- _WHAT TO WORK ON_:
For each line in the data below that holds "nombre", return a copy.

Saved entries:

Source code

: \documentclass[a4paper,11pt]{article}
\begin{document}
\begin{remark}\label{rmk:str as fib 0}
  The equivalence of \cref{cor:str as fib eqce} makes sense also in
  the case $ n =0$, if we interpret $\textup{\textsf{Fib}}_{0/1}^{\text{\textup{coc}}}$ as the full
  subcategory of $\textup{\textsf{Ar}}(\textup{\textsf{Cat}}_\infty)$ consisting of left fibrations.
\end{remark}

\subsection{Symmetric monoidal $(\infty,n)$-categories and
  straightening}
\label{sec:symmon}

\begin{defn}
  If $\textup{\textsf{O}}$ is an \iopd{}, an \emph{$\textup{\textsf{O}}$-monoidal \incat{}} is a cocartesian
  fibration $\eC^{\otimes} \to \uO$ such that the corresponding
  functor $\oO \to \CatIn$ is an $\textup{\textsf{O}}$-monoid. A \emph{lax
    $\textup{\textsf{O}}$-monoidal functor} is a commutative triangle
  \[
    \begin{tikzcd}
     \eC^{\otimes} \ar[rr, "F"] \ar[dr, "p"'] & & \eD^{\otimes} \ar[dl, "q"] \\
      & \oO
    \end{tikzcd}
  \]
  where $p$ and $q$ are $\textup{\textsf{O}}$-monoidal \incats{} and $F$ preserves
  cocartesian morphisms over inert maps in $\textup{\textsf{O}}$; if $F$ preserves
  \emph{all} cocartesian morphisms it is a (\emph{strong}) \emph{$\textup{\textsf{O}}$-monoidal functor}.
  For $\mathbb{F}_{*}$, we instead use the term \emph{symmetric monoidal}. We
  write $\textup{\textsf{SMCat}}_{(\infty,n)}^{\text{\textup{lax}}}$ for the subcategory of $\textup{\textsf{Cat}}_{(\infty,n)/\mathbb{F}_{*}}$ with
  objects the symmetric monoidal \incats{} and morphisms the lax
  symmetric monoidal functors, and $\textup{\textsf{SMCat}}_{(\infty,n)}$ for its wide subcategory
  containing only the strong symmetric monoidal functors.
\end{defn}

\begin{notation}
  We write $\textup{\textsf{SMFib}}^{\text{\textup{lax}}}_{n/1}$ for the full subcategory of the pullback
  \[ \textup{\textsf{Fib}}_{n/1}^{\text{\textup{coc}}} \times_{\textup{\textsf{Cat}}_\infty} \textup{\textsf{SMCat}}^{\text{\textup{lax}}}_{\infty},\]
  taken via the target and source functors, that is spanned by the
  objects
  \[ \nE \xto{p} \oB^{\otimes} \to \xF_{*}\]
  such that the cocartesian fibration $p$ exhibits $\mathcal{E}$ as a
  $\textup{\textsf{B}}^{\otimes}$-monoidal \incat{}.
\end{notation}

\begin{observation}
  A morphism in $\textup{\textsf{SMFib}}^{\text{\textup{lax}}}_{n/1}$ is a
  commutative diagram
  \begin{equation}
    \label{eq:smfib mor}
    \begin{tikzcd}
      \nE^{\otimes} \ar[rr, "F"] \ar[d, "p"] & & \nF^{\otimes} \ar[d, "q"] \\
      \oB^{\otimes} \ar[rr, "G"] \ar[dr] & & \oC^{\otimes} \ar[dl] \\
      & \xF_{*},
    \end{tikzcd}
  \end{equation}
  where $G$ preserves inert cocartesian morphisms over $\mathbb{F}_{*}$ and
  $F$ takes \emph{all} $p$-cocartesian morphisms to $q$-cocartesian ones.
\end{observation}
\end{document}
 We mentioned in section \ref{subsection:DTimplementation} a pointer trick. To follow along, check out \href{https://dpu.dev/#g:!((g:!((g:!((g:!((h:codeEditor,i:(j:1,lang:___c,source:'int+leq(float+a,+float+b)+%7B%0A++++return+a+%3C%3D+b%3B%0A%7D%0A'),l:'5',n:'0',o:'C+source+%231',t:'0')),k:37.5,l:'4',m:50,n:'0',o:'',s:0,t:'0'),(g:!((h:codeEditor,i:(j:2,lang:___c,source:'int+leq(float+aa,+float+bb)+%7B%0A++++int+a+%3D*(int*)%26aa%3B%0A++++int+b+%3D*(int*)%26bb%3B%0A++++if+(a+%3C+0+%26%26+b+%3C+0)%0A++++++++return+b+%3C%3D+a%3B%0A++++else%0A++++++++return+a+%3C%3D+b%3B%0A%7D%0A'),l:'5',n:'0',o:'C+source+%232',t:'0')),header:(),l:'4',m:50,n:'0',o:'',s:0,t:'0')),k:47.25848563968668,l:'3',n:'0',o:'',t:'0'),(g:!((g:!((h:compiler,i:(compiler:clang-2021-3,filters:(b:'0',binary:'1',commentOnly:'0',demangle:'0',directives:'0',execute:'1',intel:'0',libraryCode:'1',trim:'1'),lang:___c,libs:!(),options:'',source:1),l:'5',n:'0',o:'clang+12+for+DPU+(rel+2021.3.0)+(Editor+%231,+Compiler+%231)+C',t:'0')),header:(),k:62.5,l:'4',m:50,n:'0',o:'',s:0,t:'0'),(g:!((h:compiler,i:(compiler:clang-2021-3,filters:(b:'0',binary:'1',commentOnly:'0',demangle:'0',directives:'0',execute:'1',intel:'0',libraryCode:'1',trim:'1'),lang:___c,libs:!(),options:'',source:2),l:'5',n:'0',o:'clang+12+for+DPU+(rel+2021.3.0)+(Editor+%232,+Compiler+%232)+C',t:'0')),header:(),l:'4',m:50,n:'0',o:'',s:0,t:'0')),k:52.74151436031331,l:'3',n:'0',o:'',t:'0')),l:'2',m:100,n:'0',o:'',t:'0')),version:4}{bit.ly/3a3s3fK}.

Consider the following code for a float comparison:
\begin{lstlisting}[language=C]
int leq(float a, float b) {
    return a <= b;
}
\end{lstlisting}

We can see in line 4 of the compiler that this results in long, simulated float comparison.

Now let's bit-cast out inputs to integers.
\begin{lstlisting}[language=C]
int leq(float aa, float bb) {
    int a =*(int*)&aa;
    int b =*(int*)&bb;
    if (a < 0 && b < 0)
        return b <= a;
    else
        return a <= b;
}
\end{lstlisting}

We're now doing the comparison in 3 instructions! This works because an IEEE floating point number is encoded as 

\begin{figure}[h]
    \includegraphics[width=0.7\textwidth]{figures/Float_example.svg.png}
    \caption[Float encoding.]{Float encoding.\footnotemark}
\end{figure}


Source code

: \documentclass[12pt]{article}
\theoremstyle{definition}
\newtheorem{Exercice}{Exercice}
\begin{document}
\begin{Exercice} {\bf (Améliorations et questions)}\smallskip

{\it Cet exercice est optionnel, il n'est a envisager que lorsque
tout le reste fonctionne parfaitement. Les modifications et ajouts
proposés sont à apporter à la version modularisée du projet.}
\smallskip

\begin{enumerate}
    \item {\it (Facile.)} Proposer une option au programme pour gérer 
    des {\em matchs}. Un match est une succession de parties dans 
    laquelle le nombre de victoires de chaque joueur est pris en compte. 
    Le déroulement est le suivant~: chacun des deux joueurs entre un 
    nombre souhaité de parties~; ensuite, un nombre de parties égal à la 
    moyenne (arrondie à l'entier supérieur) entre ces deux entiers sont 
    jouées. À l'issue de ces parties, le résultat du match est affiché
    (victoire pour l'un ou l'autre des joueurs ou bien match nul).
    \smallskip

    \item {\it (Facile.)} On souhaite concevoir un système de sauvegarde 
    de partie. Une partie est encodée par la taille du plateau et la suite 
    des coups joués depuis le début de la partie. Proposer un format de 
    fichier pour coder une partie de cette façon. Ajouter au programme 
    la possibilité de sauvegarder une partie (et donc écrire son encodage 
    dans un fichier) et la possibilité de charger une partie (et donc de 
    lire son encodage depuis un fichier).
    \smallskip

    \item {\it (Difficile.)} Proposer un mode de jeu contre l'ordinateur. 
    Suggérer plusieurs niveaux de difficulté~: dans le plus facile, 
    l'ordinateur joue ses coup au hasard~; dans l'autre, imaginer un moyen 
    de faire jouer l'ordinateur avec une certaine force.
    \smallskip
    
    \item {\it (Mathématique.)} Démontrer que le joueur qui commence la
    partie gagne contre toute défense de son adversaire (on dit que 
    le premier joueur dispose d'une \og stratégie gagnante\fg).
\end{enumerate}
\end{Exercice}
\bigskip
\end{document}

- _OUTPUT BELOW_:
    laquelle le nombre de victoires de chaque joueur est pris en compte. 
    nombre souhaité de parties~; ensuite, un nombre de parties égal à la 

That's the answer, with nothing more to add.